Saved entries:
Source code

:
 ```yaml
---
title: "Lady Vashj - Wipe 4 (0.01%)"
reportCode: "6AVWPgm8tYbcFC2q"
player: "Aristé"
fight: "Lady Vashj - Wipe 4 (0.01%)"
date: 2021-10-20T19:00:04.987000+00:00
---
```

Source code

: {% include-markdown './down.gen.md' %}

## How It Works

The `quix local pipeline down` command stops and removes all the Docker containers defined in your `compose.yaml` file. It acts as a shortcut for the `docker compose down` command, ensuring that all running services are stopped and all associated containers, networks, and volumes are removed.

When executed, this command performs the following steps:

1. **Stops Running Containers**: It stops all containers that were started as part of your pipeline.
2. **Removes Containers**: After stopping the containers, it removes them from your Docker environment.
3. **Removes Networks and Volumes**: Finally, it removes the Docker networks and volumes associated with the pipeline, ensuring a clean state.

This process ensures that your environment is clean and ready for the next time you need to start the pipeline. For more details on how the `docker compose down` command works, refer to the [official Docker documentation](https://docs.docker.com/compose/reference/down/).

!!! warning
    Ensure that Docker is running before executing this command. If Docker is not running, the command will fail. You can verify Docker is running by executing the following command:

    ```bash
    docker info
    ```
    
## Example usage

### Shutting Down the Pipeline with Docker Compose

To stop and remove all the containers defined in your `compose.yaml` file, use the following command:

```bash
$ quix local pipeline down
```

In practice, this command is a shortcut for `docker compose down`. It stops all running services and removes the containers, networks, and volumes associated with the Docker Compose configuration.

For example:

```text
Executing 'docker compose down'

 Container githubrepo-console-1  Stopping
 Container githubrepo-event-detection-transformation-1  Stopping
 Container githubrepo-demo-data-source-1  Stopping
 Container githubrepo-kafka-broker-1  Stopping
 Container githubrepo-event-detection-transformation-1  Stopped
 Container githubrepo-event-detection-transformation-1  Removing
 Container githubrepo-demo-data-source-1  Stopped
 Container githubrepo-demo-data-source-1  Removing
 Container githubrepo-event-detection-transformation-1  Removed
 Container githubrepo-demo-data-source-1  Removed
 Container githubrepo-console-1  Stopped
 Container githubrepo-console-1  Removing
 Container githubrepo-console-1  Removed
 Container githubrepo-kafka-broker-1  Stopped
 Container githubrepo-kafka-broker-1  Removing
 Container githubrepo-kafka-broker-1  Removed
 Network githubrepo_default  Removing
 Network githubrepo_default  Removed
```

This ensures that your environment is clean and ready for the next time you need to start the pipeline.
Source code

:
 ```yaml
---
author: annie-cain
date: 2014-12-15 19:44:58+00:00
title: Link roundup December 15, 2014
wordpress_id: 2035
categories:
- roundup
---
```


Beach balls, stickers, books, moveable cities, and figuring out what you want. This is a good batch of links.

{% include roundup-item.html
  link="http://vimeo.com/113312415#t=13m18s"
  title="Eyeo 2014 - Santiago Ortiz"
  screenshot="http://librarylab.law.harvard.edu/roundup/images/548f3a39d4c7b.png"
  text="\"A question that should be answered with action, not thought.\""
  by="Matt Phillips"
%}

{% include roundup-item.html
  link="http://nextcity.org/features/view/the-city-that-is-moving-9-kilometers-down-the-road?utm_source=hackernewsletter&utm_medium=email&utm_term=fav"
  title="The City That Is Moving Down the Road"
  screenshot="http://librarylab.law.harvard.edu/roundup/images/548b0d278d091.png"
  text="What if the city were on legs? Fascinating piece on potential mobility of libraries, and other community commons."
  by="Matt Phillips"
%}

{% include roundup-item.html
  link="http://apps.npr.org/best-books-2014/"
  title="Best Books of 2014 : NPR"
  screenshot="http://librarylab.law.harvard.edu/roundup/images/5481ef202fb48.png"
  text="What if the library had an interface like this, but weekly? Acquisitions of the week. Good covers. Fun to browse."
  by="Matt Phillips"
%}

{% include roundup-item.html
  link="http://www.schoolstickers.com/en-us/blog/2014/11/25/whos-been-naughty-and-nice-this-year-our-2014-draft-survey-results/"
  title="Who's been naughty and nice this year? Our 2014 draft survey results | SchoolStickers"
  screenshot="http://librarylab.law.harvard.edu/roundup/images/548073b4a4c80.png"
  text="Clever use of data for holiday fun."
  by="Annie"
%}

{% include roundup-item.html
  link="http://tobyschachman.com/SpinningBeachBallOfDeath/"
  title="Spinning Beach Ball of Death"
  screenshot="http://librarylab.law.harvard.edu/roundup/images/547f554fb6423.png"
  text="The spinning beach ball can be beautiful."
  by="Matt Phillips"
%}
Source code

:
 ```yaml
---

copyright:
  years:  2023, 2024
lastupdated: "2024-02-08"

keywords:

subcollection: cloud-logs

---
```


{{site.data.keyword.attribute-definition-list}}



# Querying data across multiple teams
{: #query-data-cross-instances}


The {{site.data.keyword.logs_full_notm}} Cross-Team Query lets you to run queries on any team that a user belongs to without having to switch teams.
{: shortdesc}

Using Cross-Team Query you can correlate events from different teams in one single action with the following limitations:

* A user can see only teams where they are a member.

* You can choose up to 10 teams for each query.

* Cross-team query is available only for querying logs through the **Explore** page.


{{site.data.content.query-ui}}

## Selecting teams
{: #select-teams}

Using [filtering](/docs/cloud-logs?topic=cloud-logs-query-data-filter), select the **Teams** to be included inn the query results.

### [Description of the task]
Reproduce every entry above so that each one matches its source exactly.

### [Solution to this problem]
Source code

:
 ```yaml
---
title: "Lady Vashj - Wipe 4 (0.01%)"
reportCode: "6AVWPgm8tYbcFC2q"
player: "Aristé"
fight: "Lady Vashj - Wipe 4 (0.01%)"
date: 2021-10-20T19:00:04.987000+00:00
---
```

Source code

: {% include-markdown './down.gen.md' %}

## How It Works

The `quix local pipeline down` command stops and removes all the Docker containers defined in your `compose.yaml` file. It acts as a shortcut for the `docker compose down` command, ensuring that all running services are stopped and all associated containers, networks, and volumes are removed.

When executed, this command performs the following steps:

1. **Stops Running Containers**: It stops all containers that were started as part of your pipeline.
2. **Removes Containers**: After stopping the containers, it removes them from your Docker environment.
3. **Removes Networks and Volumes**: Finally, it removes the Docker networks and volumes associated with the pipeline, ensuring a clean state.

This process ensures that your environment is clean and ready for the next time you need to start the pipeline. For more details on how the `docker compose down` command works, refer to the [official Docker documentation](https://docs.docker.com/compose/reference/down/).

!!! warning
    Ensure that Docker is running before executing this command. If Docker is not running, the command will fail. You can verify Docker is running by executing the following command:

    ```bash
    docker info
    ```
    
## Example usage

### Shutting Down the Pipeline with Docker Compose

To stop and remove all the containers defined in your `compose.yaml` file, use the following command:

```bash
$ quix local pipeline down
```

In practice, this command is a shortcut for `docker compose down`. It stops all running services and removes the containers, networks, and volumes associated with the Docker Compose configuration.

For example:

```text
Executing 'docker compose down'

 Container githubrepo-console-1  Stopping
 Container githubrepo-event-detection-transformation-1  Stopping
 Container githubrepo-demo-data-source-1  Stopping
 Container githubrepo-kafka-broker-1  Stopping
 Container githubrepo-event-detection-transformation-1  Stopped
 Container githubrepo-event-detection-transformation-1  Removing
 Container githubrepo-demo-data-source-1  Stopped
 Container githubrepo-demo-data-source-1  Removing
 Container githubrepo-event-detection-transformation-1  Removed
 Container githubrepo-demo-data-source-1  Removed
 Container githubrepo-console-1  Stopped
 Container githubrepo-console-1  Removing
 Container githubrepo-console-1  Removed
 Container githubrepo-kafka-broker-1  Stopped
 Container githubrepo-kafka-broker-1  Removing
 Container githubrepo-kafka-broker-1  Removed
 Network githubrepo_default  Removing
 Network githubrepo_default  Removed
```

This ensures that your environment is clean and ready for the next time you need to start the pipeline.
Source code

:
 ```yaml
---
author: annie-cain
date: 2014-12-15 19:44:58+00:00
title: Link roundup December 15, 2014
wordpress_id: 2035
categories:
- roundup
---
```


Beach balls, stickers, books, moveable cities, and figuring out what you want. This is a good batch of links.

{% include roundup-item.html
  link="http://vimeo.com/113312415#t=13m18s"
  title="Eyeo 2014 - Santiago Ortiz"
  screenshot="http://librarylab.law.harvard.edu/roundup/images/548f3a39d4c7b.png"
  text="\"A question that should be answered with action, not thought.\""
  by="Matt Phillips"
%}

{% include roundup-item.html
  link="http://nextcity.org/features/view/the-city-that-is-moving-9-kilometers-down-the-road?utm_source=hackernewsletter&utm_medium=email&utm_term=fav"
  title="The City That Is Moving Down the Road"
  screenshot="http://librarylab.law.harvard.edu/roundup/images/548b0d278d091.png"
  text="What if the city were on legs? Fascinating piece on potential mobility of libraries, and other community commons."
  by="Matt Phillips"
%}

{% include roundup-item.html
  link="http://apps.npr.org/best-books-2014/"
  title="Best Books of 2014 : NPR"
  screenshot="http://librarylab.law.harvard.edu/roundup/images/5481ef202fb48.png"
  text="What if the library had an interface like this, but weekly? Acquisitions of the week. Good covers. Fun to browse."
  by="Matt Phillips"
%}

{% include roundup-item.html
  link="http://www.schoolstickers.com/en-us/blog/2014/11/25/whos-been-naughty-and-nice-this-year-our-2014-draft-survey-results/"
  title="Who's been naughty and nice this year? Our 2014 draft survey results | SchoolStickers"
  screenshot="http://librarylab.law.harvard.edu/roundup/images/548073b4a4c80.png"
  text="Clever use of data for holiday fun."
  by="Annie"
%}

{% include roundup-item.html
  link="http://tobyschachman.com/SpinningBeachBallOfDeath/"
  title="Spinning Beach Ball of Death"
  screenshot="http://librarylab.law.harvard.edu/roundup/images/547f554fb6423.png"
  text="The spinning beach ball can be beautiful."
  by="Matt Phillips"
%}
Source code

:
 ```yaml
---

copyright:
  years:  2023, 2024
lastupdated: "2024-02-08"

keywords:

subcollection: cloud-logs

---
```


{{site.data.keyword.attribute-definition-list}}



# Querying data across multiple teams
{: #query-data-cross-instances}


The {{site.data.keyword.logs_full_notm}} Cross-Team Query lets you to run queries on any team that a user belongs to without having to switch teams.
{: shortdesc}

Using Cross-Team Query you can correlate events from different teams in one single action with the following limitations:

* A user can see only teams where they are a member.

* You can choose up to 10 teams for each query.

* Cross-team query is available only for querying logs through the **Explore** page.


{{site.data.content.query-ui}}

## Selecting teams
{: #select-teams}

Using [filtering](/docs/cloud-logs?topic=cloud-logs-query-data-filter), select the **Teams** to be included inn the query results.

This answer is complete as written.